Range: Why Generalists Triumph in a Specialized World
- First edition
- Author: David Epstein
- Language: English
- Publisher: Riverhead Books (US) Macmillan (UK)
- Publication date: 2019
- Publication place: United States
- Pages: 339
- ISBN: 978-1-5098-4349-7

= Range: Why Generalists Triumph in a Specialized World =

2019 nonfiction book

Range: Why Generalists Triumph in a Specialized World is a 2019 book by David Epstein, in which he expands on the points from his previous book The Sports Gene: Inside the Science of Extraordinary Athletic Performance to make a more general argument against overspecialization. In the book, he argues that range – defined as more diverse experience across multiple fields – is more relevant in today's society than specialization because the wicked problems of the modern world require bridging experience and knowledge from multiple fields to foster solutions. Range was a #1 New York Times best seller.

== Content ==
Epstein's basic argument is that focus on early specialization is unwarranted.
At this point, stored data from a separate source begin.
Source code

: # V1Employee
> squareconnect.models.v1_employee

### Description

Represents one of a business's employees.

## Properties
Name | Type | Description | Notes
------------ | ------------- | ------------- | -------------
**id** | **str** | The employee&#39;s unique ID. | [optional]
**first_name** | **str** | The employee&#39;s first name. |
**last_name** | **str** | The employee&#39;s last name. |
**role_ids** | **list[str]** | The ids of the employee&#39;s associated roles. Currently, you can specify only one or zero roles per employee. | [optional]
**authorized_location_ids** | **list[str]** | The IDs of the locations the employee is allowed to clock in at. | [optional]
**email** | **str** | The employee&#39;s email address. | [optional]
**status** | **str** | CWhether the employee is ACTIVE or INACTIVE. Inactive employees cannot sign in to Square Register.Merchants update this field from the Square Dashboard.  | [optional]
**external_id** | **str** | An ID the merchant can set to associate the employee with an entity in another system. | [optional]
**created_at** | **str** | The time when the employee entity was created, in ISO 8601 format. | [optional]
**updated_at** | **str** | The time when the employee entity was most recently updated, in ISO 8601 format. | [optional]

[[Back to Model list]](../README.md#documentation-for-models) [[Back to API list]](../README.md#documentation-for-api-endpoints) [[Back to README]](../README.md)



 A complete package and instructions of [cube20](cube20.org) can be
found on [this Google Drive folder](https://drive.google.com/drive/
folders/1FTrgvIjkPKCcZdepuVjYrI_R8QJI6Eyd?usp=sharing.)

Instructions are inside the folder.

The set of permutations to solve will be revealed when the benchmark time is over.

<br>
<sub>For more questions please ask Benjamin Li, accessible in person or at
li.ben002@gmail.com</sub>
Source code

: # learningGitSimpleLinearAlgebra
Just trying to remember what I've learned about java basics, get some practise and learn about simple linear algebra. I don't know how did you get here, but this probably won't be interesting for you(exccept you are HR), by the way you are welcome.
Starting in the world of sports he contrasts Tiger Woods (who specialized early as a golfer) with Roger Federer (who played numerous sports, including tennis, before specializing only on tennis later than many of his peers) and argues that when he looks more broadly at successful people, they "seemed to have more Roger than Tiger in their development stories". Epstein then argues that while specialization is useful for the kinds of problems found in closed predictable environments like chess, or music performance, the modern world is characterized by wicked problems, that may not be solvable. As he puts it: "And that is what a rapidly changing, wicked world demands – conceptual reasoning skill that can connect new ideas and work across contexts". He then expands on this general idea to argue that range, combining knowledge and experience from multiple fields and late specialization is a better focus than early specialization. Some critics, including Jim Holt and Nicole Smartt Serres, see the argument as a response to Malcolm Gladwell's popularization of the 10,000-Hour Rule that argues for early specialization, which itself is based on the work of K. Anders Ericsson.

== Reception ==
The book received a positive review in The New York Times that wrote: "Although the book unfolds according to a formula that has become familiar—story, study, lesson; rinse and repeat—the storytelling is so dramatic, the wielding of data so deft and the lessons so strikingly framed that it's never less than a pleasure to read". The book was also shortlisted (as one of six books) for the McKinsey and Financial Times Business Book of the Year Award.